As for the main hall, it was constructed in the traditional Japanese style, so it features a large, sloping roof, simple window lattices, and monochrome colours adorning its exterior walls. This color scheme is in stark contrast to the more elaborate and vibrant colours of Korean dancheong.
Climbing the set of wooden stairs, you’ll notice that there’s a balcony that wraps around the entire exterior except to the rear of the main hall. The entire exterior is built with large windows that also surround the entire exterior of the building excluding the northern portion of the building. Looking up at the pillars on either side of the sliding front entryway, you’ll notice swirling carvings etched into the wood, as well as a pair of elephant-like dragons on each of the pillars near the top.
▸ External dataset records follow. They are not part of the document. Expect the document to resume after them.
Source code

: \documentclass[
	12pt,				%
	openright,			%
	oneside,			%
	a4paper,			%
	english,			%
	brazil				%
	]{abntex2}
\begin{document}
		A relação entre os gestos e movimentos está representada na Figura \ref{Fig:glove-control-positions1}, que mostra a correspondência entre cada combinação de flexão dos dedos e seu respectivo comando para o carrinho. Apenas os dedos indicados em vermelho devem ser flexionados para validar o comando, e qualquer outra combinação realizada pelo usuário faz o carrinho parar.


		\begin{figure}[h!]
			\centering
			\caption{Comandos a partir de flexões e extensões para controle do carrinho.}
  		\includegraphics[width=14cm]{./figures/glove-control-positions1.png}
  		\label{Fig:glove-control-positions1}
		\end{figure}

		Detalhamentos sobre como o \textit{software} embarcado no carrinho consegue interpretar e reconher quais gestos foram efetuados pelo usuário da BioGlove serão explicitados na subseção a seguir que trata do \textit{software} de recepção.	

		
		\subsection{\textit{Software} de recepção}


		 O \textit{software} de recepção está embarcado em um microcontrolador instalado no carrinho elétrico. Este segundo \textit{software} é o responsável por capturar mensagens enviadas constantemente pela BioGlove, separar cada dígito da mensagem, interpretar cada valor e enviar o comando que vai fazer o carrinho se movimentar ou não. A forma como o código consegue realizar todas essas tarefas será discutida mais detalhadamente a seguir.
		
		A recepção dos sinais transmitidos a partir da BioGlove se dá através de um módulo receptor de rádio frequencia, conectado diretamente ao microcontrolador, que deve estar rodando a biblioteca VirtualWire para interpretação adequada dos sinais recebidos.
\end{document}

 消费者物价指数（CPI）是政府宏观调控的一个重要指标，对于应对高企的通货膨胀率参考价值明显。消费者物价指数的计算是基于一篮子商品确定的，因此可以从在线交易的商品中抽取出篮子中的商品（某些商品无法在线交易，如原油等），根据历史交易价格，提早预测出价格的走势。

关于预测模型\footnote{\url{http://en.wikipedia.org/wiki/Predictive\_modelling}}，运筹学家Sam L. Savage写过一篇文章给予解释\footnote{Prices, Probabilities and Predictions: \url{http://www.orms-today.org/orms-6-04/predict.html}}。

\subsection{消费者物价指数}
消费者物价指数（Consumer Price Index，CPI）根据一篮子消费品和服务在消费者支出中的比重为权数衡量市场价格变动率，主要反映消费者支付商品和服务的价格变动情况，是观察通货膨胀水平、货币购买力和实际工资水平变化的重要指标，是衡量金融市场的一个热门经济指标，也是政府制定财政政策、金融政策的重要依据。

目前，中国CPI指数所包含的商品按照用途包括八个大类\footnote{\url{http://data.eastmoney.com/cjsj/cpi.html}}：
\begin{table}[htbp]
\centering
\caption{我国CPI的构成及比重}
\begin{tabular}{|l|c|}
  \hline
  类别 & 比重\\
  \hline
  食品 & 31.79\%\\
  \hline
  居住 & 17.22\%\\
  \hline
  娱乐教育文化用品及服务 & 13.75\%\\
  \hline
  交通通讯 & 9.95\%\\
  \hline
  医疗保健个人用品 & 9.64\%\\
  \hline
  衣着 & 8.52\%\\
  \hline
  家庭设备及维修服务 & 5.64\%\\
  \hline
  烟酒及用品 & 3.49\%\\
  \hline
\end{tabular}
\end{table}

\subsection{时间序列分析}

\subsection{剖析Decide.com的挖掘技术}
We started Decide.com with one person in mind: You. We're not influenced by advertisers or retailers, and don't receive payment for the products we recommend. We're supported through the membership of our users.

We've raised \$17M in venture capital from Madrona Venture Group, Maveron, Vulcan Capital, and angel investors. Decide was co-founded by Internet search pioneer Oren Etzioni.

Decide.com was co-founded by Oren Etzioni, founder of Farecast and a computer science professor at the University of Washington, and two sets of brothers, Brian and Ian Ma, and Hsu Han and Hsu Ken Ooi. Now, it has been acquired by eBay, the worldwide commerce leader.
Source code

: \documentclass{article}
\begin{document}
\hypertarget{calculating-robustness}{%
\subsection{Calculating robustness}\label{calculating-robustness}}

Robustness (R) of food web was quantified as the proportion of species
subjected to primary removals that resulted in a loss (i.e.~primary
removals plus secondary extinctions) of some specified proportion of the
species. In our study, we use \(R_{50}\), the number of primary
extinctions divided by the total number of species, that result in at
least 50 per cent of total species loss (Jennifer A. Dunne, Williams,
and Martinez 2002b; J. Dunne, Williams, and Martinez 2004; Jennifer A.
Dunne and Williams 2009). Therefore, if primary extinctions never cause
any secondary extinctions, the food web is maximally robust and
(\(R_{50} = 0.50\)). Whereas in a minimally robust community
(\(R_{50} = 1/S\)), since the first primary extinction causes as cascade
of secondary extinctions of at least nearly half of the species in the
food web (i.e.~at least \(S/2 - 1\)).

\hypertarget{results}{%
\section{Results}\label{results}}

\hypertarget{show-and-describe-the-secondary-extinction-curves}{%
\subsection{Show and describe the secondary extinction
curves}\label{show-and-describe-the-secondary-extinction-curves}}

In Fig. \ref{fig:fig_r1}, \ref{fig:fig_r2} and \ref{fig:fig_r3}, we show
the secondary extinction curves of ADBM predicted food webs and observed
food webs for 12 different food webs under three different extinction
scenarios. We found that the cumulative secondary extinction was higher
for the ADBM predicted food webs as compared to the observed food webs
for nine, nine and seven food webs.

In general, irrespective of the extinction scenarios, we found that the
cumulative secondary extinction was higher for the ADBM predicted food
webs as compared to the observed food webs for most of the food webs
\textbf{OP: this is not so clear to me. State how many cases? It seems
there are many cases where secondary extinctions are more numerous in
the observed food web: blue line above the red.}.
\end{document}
Typically, the main hall at the former Seogyeongsa Temple is off-limits to the general public, but I was lucky enough to be allowed into the main hall with a swipe of a security card and an unlocking of the front door by an employee of the neighbouring Seorabeol Culture Center. All former statues and Japanese Buddhist iconography have long since been removed from the building. Stepping inside the former Japanese Buddhist temple, you’ll notice that there are two divided halves to the interior. The front portion is occupied by matted flooring. But other than that, this portion of the main hall is unoccupied. To the north, and slightly raised, is the former altar of the temple. This raised half is separated into three sections. This is typical of a Japanese main altar like at Dongguksa Temple in Gunsan, Jeollabuk-do. Now, this area is occupied with items for cultural events in Gyeongju that the Seorabeol Culture Center conducts.
How To Get There
From the Gyeongju Intercity Bus Terminal, you can simply walk north for about 250 metres, until you come to Wonhyo-ro Street. From here, walk east for 430 metres, until you come to Geumseong-ro Street. Head north up this street for 250 metres, until you come to a large intersection. Head east for about 50 metres, until you head north, once more, this time up Hwarang-ro 69 beon-gil Road. Head up this road for an additional 70 metres. Straight ahead of you will be the Seorabeol Culture Center and Seogyeongsa Temple. In total, the walk should take you about 20 minutes over 1.3 km.
And if walking isn’t your thing, you can simply take a taxi to Seogyeongsa Temple from the Gyeongju Intercity Bus Terminal. The taxi ride will take about 5 minutes, over 1.7 km, and it’ll cost you 4,000 won (one way).
Overall Rating: 6/10
It’s not often that you come across a former Japanese Buddhist temple in Korea, especially in Gyeongju. In fact, there are only four Japanese Buddhist temples still in existence in all of Korea including Seogyeongsa Temple. Just for its uniqueness alone, it’s worth a visit. Its architecture is in stark contrast to traditional Korean Buddhist architecture and artistry. So if you’re looking for something a bit different, with a look back into Korea’s tumultuous past, perhaps the former Seogyeongsa Temple in Gyeongju is for you.